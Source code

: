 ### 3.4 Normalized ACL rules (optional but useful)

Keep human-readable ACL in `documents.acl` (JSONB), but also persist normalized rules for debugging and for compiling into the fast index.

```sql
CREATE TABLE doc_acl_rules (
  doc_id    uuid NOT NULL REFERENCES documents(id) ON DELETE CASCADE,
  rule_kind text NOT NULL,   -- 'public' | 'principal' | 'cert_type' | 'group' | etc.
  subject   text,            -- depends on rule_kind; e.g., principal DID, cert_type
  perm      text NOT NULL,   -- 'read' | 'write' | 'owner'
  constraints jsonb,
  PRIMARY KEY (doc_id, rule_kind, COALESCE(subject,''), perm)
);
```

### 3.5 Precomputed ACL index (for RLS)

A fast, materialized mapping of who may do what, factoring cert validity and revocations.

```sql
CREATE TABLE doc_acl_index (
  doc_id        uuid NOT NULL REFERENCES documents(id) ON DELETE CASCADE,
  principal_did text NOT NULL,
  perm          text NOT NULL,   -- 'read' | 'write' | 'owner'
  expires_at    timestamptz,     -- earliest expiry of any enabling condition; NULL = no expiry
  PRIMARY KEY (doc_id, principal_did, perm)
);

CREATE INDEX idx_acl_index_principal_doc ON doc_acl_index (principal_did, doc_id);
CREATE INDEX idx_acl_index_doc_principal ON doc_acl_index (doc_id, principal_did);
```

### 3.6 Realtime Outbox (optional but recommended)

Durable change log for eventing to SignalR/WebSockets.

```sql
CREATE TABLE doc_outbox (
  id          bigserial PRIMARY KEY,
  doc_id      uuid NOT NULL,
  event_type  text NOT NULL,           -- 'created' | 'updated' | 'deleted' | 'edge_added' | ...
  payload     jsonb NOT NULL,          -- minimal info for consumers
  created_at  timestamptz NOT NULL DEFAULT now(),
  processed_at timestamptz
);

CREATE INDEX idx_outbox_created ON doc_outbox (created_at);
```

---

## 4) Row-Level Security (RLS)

------------------------------------------------

Work request ->
Output all entries again exactly; no line may be altered.

Response ->
Source code

: ### 3.4 Normalized ACL rules (optional but useful)

Keep human-readable ACL in `documents.acl` (JSONB), but also persist normalized rules for debugging and for compiling into the fast index.

```sql
CREATE TABLE doc_acl_rules (
  doc_id    uuid NOT NULL REFERENCES documents(id) ON DELETE CASCADE,
  rule_kind text NOT NULL,   -- 'public' | 'principal' | 'cert_type' | 'group' | etc.
  subject   text,            -- depends on rule_kind; e.g., principal DID, cert_type
  perm      text NOT NULL,   -- 'read' | 'write' | 'owner'
  constraints jsonb,
  PRIMARY KEY (doc_id, rule_kind, COALESCE(subject,''), perm)
);
```

### 3.5 Precomputed ACL index (for RLS)

A fast, materialized mapping of who may do what, factoring cert validity and revocations.

```sql
CREATE TABLE doc_acl_index (
  doc_id        uuid NOT NULL REFERENCES documents(id) ON DELETE CASCADE,
  principal_did text NOT NULL,
  perm          text NOT NULL,   -- 'read' | 'write' | 'owner'
  expires_at    timestamptz,     -- earliest expiry of any enabling condition; NULL = no expiry
  PRIMARY KEY (doc_id, principal_did, perm)
);

CREATE INDEX idx_acl_index_principal_doc ON doc_acl_index (principal_did, doc_id);
CREATE INDEX idx_acl_index_doc_principal ON doc_acl_index (doc_id, principal_did);
```

### 3.6 Realtime Outbox (optional but recommended)

Durable change log for eventing to SignalR/WebSockets.

```sql
CREATE TABLE doc_outbox (
  id          bigserial PRIMARY KEY,
  doc_id      uuid NOT NULL,
  event_type  text NOT NULL,           -- 'created' | 'updated' | 'deleted' | 'edge_added' | ...
  payload     jsonb NOT NULL,          -- minimal info for consumers
  created_at  timestamptz NOT NULL DEFAULT now(),
  processed_at timestamptz
);

CREATE INDEX idx_outbox_created ON doc_outbox (created_at);
```

---

## 4) Row-Level Security (RLS)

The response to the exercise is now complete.